Reivindicações de revisão da carreira e garantia do emprego público sintetizam eixos da campanha salarial de 2018

O ano de 2017 está chegando ao fim. Longe da calmaria e do espírito natalino que costumam prevalecer no mês de dezembro, a situação é das mais agitadas no cenário político e econômico do país. E tudo tem muito a ver com os trabalhadores do Centro.


De um lado, temos a tentativa do governo Temer de emplacar a reforma da Previdência, uma das medidas mais reclamadas pelos financiadores do golpe que o levou a Brasília em meados de 2016: os grandes empresários, banqueiros e latifundiários. 

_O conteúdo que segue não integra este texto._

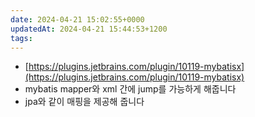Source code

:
 ```yaml
---
date: 2024-04-21 15:02:55+0000
updatedAt: 2024-04-21 15:44:53+1200
tags: 
---
```

- [https://plugins.jetbrains.com/plugin/10119-mybatisx](https://plugins.jetbrains.com/plugin/10119-mybatisx)
- mybatis mapper와 xml 간에 jump를 가능하게 해줍니다
- jpa와 같이 매핑을 제공해 줍니다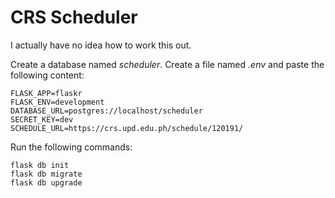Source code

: # CRS Scheduler
I actually have no idea how to work this out.

Create a database named _scheduler_.
Create a file named _.env_ and paste the following content:
```
FLASK_APP=flaskr
FLASK_ENV=development
DATABASE_URL=postgres://localhost/scheduler
SECRET_KEY=dev
SCHEDULE_URL=https://crs.upd.edu.ph/schedule/120191/
```

Run the following commands:
```
flask db init
flask db migrate
flask db upgrade
```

Por sua vez, o governo Alckmin tenta emplacar um projeto de lei – o nº 920/2017, enviado à Assembleia Legislativa em 5/10 – que prevê a renegociação da dívida paulista junto à União, tendo como “garantias” o congelamento por dois anos dos investimentos públicos (saúde, educação, segurança etc.), da concessão de reajustes, promoções e outros. Esse assunto está na edição de dezembro do Sinteps Jornal (clique aqui).


A Superintendência do Centro Paula Souza também dá seu quinhão de contribuição neste bombardeio contra os servidores e a população. Na tentativa de colocar em prática a reforma do Ensino Médio, aprovada pelo governo Temer a toque de caixa e sem qualquer discussão com a sociedade, a direção do Ceeteps promoveu um conjunto de medidas que colocaram em xeque o emprego de milhares de docentes das ETECs e o futuro dos cursos oferecidos por elas e pelas FATECs, como você na edição de dezembro do Sinteps Jornal (clique aqui).


Em meio a este cenário de retrocessos e ataques ao serviço público e ao funcionalismo, uma coisa é certa: a luta e a mobilização dos trabalhadores são os únicos combustíveis capazes de impedir a retirada de direitos e de nos trazer conquistas. É neste cenário que devemos projetar nossa campanha salarial em 2018.

 

Mudanças na carreira & data-base 2018

No dia 2/10, diretores do Sinteps protocolaram, junto à Superintendência do Centro Paula Souza, as propostas da categoria para a revisão da carreira implantada em 2014. O projeto protocolado foi amplamente debatido e aprovado no VIII Congresso dos Trabalhadores do Ceeteps, realizado em julho deste ano.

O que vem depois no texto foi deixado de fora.